*** Opening of Data under study ***

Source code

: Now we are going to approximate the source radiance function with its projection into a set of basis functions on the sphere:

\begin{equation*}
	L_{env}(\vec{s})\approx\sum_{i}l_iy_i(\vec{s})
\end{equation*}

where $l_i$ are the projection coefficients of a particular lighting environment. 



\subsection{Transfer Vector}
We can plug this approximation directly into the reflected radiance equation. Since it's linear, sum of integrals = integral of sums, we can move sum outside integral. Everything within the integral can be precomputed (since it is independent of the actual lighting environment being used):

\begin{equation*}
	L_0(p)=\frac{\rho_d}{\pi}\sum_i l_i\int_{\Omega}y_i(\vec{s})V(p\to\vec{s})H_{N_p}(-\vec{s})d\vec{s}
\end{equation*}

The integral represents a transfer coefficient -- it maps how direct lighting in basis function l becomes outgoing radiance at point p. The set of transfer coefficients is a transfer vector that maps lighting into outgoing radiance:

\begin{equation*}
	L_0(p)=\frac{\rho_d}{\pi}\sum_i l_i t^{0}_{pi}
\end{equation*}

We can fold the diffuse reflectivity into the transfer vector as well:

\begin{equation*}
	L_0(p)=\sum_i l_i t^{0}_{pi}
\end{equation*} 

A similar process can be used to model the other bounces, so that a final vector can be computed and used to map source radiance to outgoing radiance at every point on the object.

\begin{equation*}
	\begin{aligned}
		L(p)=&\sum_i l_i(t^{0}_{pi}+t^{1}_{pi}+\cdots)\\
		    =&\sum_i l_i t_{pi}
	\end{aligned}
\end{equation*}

*** Close of Data under study ***
*** Opening of Data under study ***

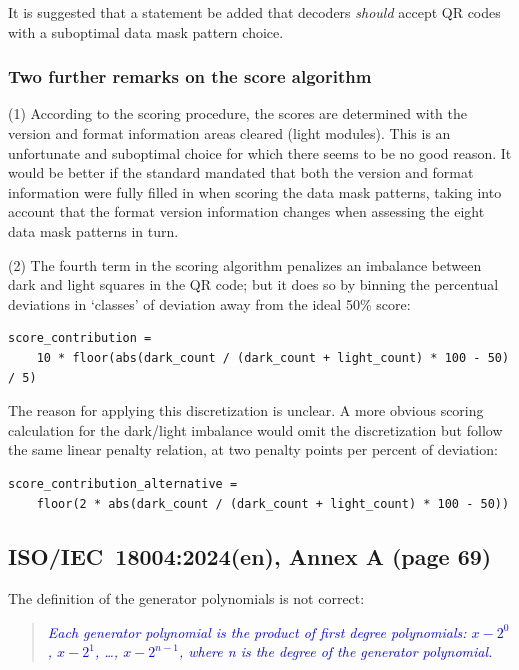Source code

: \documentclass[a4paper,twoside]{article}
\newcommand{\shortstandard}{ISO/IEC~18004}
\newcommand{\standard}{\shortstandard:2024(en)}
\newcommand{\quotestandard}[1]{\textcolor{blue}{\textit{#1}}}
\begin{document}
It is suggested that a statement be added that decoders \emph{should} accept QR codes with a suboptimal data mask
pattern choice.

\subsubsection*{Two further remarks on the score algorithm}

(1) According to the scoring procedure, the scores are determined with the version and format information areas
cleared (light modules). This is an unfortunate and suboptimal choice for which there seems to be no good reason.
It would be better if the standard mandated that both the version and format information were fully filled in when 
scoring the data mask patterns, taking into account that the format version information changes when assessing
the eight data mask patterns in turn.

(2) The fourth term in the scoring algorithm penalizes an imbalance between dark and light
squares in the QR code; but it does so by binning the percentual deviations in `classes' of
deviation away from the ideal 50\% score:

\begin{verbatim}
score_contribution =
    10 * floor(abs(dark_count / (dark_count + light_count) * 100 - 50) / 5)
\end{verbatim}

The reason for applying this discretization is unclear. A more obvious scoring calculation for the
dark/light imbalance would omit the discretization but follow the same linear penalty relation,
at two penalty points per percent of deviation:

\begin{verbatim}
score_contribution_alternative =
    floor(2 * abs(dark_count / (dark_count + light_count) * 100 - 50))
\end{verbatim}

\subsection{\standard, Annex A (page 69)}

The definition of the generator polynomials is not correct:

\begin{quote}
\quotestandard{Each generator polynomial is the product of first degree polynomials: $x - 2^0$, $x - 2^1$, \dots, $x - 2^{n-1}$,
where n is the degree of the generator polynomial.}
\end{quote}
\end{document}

*** Close of Data under study ***

• What the task asks: Which of the lines above hold the string "projection"? Pick each of them out.

• The completed task:
: Now we are going to approximate the source radiance function with its projection into a set of basis functions on the sphere:
where $l_i$ are the projection coefficients of a particular lighting environment. 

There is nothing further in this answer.